About this exercise →
Would you show every line from the records that holds "each"?

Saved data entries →
────────

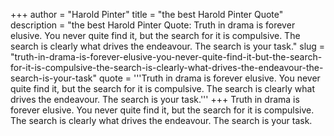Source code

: +++
author = "Harold Pinter"
title = "the best Harold Pinter Quote"
description = "the best Harold Pinter Quote: Truth in drama is forever elusive. You never quite find it, but the search for it is compulsive. The search is clearly what drives the endeavour. The search is your task."
slug = "truth-in-drama-is-forever-elusive-you-never-quite-find-it-but-the-search-for-it-is-compulsive-the-search-is-clearly-what-drives-the-endeavour-the-search-is-your-task"
quote = '''Truth in drama is forever elusive. You never quite find it, but the search for it is compulsive. The search is clearly what drives the endeavour. The search is your task.'''
+++
Truth in drama is forever elusive. You never quite find it, but the search for it is compulsive. The search is clearly what drives the endeavour. The search is your task.
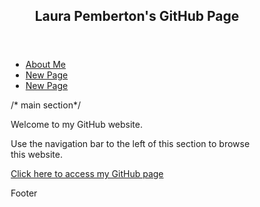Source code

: <html lang="en">
<head>
<title>Laura Pemberton's Webpage</title>
<meta charset="utf-8">
<meta name="viewport" content="width=device-width, initial-scale=1">
<style>
* {
  box-sizing: border-box;
}

body {
  font-family: Arial, Helvetica, sans-serif;
}

/* Style the header */
header {
  background-color: #666;
  padding: 30px;
  text-align: center;
  font-size: 35px;
  color: white;
}

/* Create two columns/boxes that floats next to each other */
nav {
  float: left;
  width: 30%;
  height: 300px;
  background: #ccc;
  padding: 20px;
}

/* Style the list inside the menu */
nav ul {
  list-style-type: none;
  padding: 0;
}

article {
  float: left;
  padding: 20px;
  width: 70%;
  background-color: #f1f1f1;
  height: 300px; 
}

/* Clear floats after the columns */
section:after {
  content: "";
  display: table;
  clear: both;
}

/* Style the footer */
footer {
  background-color: #777;
  padding: 10px;
  text-align: center;
  color: white;
}

/* Responsive layout - makes the two columns/boxes stack on top of each other instead of next to each other, on small screens */
@media (max-width: 600px) {
  nav, article {
    width: 100%;
    height: auto;
  }
}
</style>
</head>
<body>


<header>
  <h2>Laura Pemberton's GitHub Page</h2>
</header>

<section>
  <nav>
    <ul>
      <li><a href="aboutme.html">About Me</a></li>
      <li><a href="#">New Page</a></li>
      <li><a href="#">New Page</a></li>
    </ul>
  </nav>
  
  <article> /* main section*/
    <p>Welcome to my GitHub website.</p>
  <p> Use the navigation bar to the left of this section to browse this website.</p>
  <a href="https://github.com/LauraIsCool"> Click here to access my GitHub page</a>
  </article>
</section>

<footer>
  <p>Footer</p>
</footer>

</body>
</html>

────────

Written reply →
/* Create two columns/boxes that floats next to each other */
/* Responsive layout - makes the two columns/boxes stack on top of each other instead of next to each other, on small screens */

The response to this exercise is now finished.